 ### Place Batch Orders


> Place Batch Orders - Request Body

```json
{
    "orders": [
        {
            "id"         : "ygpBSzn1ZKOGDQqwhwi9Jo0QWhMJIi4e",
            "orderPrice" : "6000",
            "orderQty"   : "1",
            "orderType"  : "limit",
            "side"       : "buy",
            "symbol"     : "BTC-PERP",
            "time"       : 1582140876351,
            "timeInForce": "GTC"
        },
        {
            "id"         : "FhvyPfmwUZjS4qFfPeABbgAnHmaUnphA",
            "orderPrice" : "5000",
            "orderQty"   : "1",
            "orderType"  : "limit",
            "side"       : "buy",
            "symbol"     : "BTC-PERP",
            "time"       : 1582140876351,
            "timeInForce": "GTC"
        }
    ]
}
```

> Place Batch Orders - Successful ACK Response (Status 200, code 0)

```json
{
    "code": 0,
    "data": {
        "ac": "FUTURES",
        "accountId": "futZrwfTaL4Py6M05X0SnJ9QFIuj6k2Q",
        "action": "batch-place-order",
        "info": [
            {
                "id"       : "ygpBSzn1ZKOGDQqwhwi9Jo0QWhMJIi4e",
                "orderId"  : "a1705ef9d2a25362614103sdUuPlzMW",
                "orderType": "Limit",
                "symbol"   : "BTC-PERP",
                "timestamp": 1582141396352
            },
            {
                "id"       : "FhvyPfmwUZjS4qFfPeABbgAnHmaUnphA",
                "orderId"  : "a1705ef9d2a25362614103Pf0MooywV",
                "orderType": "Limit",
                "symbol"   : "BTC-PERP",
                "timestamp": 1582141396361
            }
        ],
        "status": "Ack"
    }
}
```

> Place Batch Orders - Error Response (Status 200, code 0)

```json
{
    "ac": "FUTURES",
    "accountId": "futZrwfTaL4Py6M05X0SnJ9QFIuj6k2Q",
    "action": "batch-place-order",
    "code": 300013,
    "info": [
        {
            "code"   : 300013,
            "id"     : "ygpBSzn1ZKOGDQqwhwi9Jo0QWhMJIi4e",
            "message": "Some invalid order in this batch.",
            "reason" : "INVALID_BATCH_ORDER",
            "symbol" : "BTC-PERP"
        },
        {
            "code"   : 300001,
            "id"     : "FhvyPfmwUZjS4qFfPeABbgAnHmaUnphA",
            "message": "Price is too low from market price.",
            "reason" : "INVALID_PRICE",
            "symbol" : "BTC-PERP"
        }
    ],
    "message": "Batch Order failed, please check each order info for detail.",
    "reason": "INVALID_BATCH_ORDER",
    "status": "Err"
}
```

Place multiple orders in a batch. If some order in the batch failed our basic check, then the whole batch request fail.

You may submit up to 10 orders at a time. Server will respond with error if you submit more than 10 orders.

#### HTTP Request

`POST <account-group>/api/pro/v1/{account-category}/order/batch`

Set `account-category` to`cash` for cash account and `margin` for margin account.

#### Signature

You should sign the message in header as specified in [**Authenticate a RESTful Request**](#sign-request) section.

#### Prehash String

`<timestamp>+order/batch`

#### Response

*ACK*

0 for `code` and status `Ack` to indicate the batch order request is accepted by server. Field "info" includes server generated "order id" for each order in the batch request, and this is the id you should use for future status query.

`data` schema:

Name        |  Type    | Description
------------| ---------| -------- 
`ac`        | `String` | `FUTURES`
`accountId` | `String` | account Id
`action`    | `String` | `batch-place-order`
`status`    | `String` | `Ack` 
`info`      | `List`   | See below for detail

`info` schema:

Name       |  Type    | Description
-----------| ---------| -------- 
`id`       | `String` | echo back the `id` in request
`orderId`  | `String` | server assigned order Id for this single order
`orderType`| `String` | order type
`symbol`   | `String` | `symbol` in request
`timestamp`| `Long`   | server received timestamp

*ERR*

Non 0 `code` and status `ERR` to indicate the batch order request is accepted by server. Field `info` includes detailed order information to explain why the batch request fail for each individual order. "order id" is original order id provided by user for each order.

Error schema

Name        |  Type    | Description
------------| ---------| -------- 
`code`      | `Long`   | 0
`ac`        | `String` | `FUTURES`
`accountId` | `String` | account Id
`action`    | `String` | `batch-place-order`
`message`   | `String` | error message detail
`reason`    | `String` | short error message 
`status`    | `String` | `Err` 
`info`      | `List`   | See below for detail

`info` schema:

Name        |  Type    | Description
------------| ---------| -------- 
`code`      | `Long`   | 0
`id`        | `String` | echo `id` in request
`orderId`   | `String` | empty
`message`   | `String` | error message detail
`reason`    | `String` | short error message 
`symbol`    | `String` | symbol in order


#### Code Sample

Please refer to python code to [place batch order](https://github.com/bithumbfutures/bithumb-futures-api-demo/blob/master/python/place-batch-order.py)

______

DIRECTIONS FOR THIS TASK
From the line containing "Error schema" down to the final line of the data, write out every line exactly; both the first and last of these belong in your answer, and nothing else does.

THE ANSWER
Error schema

Name        |  Type    | Description
------------| ---------| -------- 
`code`      | `Long`   | 0
`ac`        | `String` | `FUTURES`
`accountId` | `String` | account Id
`action`    | `String` | `batch-place-order`
`message`   | `String` | error message detail
`reason`    | `String` | short error message 
`status`    | `String` | `Err` 
`info`      | `List`   | See below for detail

`info` schema:

Name        |  Type    | Description
------------| ---------| -------- 
`code`      | `Long`   | 0
`id`        | `String` | echo `id` in request
`orderId`   | `String` | empty
`message`   | `String` | error message detail
`reason`    | `String` | short error message 
`symbol`    | `String` | symbol in order


#### Code Sample

Please refer to python code to [place batch order](https://github.com/bithumbfutures/bithumb-futures-api-demo/blob/master/python/place-batch-order.py)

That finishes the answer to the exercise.